Harry’s Place witch-hunts Muslim journalist (no, it’s not Mehdi Hasan this time)

ennahdaEvil Islamists gather in Tunisia: An Nahda election campaign rally

Perhaps it’s just the “Fings Ain’t Wot They Used T’Be” syndrome that affects us all in old age but I can’t help feeling that the competence of Islamophobic witch-hunting over at Harry’s Place – never exactly impressive anyway – is in sharp decline. I mean, there used to be a time when they would at least make some kind of effort to dig up dirt on opponents of the Iraq war or Israeli state terrorism in order to try and discredit them. But standards are slipping.

A recent example is a post headed “Guardian appoints Engage employee as stand in religious affairs columnist”, written by one “Lucy Lips”, who qualifies as the most frothing-at-the-mouth Zionist on a website where she faces stiff competition for that title.

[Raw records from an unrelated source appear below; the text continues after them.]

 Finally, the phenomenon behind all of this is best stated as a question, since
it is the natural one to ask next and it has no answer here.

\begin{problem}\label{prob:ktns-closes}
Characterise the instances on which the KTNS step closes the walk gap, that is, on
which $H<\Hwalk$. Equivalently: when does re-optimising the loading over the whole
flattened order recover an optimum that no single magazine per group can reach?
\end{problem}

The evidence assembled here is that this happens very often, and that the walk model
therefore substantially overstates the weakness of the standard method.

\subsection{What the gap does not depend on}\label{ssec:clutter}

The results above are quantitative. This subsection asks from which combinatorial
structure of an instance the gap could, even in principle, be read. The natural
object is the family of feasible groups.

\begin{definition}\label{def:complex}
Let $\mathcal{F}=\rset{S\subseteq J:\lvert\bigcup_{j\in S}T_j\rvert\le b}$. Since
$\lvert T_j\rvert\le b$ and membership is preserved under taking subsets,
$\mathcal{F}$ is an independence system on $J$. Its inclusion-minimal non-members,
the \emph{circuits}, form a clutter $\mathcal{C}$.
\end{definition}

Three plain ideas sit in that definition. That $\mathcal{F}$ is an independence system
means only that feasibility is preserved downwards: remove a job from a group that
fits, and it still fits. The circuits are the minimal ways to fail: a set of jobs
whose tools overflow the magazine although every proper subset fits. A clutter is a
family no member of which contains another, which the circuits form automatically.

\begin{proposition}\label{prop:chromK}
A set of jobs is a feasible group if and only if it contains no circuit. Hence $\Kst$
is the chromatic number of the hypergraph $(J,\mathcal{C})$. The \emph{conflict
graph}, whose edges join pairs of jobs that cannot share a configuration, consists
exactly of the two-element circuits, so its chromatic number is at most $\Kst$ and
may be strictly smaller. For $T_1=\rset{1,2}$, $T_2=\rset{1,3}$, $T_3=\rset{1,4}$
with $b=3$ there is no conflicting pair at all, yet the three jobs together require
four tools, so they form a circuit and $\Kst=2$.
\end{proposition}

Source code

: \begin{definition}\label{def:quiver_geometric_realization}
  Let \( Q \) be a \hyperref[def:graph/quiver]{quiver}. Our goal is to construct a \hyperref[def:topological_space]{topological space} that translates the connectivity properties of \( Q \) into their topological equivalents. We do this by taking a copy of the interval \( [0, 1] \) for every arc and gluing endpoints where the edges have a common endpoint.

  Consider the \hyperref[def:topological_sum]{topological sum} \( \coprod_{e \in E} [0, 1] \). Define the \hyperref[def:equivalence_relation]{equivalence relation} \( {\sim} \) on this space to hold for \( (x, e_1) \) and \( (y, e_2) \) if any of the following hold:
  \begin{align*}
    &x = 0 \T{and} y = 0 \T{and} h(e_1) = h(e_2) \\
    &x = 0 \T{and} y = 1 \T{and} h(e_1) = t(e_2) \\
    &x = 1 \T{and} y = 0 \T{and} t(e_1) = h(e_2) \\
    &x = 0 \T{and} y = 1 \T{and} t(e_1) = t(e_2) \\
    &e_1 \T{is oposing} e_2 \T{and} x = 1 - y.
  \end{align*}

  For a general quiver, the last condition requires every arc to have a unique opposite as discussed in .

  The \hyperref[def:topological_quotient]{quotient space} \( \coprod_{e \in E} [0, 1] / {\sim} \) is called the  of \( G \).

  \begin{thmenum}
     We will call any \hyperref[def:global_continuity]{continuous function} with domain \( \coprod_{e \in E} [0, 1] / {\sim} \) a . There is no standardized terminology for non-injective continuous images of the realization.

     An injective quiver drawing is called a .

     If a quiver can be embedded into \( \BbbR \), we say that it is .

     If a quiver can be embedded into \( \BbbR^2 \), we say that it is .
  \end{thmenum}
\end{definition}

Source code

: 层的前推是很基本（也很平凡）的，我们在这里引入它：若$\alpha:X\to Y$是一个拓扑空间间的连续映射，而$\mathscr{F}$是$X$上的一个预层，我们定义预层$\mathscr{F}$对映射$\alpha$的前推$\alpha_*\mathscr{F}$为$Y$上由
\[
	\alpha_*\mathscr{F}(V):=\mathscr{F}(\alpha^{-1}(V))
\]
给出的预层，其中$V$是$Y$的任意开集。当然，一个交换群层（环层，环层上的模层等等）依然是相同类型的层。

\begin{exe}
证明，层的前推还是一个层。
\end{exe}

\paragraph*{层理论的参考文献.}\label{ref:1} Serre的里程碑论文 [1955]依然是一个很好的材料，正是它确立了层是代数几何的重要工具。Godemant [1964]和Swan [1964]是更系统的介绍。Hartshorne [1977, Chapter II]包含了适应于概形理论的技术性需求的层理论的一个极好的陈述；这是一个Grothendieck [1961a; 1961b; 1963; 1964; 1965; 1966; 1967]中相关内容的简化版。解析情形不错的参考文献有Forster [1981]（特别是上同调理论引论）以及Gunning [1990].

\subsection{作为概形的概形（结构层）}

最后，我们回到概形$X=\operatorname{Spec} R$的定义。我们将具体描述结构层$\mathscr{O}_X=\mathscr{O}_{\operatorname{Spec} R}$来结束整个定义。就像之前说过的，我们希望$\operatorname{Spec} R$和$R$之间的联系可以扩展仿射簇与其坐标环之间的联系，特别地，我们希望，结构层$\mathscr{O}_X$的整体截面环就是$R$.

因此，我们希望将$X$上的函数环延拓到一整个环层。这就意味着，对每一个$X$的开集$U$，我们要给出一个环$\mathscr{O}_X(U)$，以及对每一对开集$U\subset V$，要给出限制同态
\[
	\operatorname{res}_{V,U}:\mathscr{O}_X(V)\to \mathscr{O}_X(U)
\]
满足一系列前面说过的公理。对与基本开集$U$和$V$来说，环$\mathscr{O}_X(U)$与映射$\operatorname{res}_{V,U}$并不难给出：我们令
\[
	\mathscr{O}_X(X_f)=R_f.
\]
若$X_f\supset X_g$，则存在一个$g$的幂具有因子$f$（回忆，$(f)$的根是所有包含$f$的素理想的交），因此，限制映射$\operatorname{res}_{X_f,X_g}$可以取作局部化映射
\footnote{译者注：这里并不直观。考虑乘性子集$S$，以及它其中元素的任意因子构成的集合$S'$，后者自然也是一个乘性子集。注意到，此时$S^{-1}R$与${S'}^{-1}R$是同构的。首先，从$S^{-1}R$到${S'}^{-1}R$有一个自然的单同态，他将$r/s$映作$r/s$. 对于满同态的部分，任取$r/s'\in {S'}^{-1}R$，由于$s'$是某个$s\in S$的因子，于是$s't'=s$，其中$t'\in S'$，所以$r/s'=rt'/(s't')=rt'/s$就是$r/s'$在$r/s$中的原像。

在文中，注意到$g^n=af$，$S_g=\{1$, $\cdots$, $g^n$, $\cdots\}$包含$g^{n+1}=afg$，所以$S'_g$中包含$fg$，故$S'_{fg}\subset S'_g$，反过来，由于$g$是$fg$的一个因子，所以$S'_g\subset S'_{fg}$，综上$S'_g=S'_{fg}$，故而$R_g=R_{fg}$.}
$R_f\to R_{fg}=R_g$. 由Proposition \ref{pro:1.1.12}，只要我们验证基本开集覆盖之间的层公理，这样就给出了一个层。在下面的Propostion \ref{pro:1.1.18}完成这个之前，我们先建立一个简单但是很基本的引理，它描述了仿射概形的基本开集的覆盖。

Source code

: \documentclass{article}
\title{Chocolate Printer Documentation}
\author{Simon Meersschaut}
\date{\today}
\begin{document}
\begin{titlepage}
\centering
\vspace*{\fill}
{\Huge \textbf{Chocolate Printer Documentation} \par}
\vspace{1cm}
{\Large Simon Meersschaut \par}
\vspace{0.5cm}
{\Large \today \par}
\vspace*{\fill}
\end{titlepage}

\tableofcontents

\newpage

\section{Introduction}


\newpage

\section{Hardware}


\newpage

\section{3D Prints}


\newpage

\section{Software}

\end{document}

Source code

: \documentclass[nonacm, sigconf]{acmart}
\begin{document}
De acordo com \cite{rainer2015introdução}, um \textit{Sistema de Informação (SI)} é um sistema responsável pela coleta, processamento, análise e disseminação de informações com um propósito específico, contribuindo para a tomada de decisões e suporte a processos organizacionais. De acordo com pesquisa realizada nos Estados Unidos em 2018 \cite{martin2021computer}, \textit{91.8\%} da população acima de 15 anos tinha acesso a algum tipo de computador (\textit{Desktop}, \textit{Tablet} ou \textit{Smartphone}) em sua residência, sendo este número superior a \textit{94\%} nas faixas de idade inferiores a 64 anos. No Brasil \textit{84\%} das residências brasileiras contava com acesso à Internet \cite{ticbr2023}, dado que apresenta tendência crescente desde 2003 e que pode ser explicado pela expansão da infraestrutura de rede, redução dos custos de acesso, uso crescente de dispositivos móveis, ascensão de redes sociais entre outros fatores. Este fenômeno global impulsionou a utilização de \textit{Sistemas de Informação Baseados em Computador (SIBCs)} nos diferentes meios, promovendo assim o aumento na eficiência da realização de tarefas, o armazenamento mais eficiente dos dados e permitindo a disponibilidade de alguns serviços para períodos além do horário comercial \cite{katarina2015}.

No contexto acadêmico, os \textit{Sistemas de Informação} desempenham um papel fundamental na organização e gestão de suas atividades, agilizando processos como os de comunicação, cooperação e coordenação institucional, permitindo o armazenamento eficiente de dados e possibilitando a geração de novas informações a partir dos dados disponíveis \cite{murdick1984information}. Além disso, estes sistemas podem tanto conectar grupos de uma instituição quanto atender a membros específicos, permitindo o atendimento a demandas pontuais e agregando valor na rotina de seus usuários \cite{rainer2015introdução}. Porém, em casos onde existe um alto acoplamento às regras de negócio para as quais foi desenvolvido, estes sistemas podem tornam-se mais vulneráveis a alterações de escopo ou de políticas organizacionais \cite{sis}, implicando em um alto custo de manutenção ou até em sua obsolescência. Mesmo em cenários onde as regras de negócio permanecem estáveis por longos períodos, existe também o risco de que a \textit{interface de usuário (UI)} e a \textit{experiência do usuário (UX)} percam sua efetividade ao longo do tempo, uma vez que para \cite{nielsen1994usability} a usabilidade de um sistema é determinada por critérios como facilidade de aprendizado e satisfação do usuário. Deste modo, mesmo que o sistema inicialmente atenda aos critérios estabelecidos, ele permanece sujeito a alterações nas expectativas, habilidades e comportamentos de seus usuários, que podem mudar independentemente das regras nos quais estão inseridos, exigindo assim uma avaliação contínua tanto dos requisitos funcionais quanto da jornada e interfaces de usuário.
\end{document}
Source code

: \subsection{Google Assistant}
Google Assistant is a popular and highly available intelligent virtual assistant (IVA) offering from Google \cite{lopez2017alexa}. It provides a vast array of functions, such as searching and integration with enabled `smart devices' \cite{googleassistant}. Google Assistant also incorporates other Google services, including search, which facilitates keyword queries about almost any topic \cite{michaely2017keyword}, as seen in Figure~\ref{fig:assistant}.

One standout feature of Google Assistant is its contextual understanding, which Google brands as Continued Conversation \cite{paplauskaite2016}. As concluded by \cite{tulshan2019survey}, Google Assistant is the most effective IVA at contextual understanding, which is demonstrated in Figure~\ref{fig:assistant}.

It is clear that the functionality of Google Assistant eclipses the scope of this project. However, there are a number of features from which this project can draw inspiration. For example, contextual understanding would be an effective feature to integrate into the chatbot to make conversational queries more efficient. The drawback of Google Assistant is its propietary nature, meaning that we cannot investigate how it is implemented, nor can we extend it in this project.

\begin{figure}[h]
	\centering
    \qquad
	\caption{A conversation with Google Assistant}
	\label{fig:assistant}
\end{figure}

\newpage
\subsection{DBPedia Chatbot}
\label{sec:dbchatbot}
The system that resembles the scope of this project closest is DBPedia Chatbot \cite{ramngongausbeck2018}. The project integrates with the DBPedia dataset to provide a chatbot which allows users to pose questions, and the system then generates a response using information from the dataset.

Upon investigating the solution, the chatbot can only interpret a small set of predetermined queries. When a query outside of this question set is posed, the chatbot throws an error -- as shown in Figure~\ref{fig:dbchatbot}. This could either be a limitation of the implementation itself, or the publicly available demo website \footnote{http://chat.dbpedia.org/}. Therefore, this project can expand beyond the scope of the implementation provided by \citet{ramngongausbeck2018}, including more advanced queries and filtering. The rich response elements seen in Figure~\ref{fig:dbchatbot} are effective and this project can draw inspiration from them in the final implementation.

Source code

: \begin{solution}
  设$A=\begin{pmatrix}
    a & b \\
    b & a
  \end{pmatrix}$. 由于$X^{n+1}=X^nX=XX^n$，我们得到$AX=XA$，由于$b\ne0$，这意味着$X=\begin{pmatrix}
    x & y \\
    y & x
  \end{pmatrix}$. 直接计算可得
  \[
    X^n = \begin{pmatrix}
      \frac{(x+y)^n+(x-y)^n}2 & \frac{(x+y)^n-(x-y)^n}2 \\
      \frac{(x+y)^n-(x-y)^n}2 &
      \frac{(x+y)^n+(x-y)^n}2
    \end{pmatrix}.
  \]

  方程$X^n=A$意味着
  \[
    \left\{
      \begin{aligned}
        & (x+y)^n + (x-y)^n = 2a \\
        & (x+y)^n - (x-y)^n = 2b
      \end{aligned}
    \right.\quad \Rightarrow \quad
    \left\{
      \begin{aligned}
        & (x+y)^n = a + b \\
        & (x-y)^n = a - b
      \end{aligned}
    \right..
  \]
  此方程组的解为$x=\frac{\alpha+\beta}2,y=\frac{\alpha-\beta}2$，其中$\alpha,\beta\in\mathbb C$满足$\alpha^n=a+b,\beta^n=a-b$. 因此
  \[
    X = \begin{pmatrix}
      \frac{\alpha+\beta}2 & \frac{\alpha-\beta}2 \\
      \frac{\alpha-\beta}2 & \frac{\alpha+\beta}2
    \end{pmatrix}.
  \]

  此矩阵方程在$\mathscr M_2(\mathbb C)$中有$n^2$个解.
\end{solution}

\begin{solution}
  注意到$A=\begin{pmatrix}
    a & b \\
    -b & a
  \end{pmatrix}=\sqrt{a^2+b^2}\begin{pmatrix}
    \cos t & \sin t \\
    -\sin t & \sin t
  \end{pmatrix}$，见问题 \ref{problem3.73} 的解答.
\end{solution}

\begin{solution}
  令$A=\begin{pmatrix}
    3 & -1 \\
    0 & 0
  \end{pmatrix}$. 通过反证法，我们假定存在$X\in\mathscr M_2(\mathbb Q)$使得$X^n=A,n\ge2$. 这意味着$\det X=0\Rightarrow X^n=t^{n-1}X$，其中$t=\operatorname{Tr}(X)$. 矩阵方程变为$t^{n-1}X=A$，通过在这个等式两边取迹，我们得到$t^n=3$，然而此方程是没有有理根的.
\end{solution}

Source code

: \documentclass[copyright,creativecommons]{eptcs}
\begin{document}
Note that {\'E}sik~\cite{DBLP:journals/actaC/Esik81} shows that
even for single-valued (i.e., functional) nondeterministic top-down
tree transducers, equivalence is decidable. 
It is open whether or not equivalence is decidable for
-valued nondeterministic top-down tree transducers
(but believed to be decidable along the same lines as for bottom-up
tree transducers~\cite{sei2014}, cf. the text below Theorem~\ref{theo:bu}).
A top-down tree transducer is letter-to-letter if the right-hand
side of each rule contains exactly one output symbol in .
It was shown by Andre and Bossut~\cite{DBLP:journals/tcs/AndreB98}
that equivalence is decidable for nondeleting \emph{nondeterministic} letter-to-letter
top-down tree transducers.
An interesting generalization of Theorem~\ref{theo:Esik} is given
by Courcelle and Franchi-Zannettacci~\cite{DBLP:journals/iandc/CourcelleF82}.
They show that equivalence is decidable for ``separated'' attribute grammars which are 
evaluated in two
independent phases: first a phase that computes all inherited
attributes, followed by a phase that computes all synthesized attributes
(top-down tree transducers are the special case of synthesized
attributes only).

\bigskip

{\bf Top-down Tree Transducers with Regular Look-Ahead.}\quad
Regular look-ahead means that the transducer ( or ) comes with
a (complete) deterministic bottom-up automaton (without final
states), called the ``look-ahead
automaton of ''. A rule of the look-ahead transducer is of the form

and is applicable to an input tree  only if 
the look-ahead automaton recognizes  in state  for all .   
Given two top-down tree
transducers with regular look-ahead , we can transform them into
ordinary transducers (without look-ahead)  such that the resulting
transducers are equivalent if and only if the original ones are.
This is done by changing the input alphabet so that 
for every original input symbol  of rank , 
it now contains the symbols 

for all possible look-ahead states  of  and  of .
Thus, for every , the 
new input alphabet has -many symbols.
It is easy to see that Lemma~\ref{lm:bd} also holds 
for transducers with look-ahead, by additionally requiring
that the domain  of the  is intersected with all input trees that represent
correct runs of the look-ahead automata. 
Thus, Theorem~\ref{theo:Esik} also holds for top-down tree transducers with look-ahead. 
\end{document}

Her article is an attack on Nadiya Takolia, who works as a researcher at ENGAGE and last week was responsible for compiling the Guardian‘s Divine Dispatches religion news roundup in the absence of its usual author, the paper’s religious affairs correspondent Riazat Butt. Lips’ attack isn’t even original – it’s lifted from an even more demented Zionist site called CiF Watch – and as an attempt to smear Nadiya Takolia it really is quite pathetic.

Lucy Lips even finds it highly sinister that Takolia provided a link to an item at Islamophobia Watch in her Divine Dispatches article. This was a short piece we posted warning that the English Defence League was intending to establish a political party, which you might have thought was a fairly uncontroversial point to make, even by the standards of Harry’s Place. Furthermore, the previous week’s edition of Divine Dispatches, which was written by Riazat Butt, also linked to our website. Perhaps the explanation lies in the fact that Islamophobia Watch actually includes material that is relevant to the subject of that particular Guardian column.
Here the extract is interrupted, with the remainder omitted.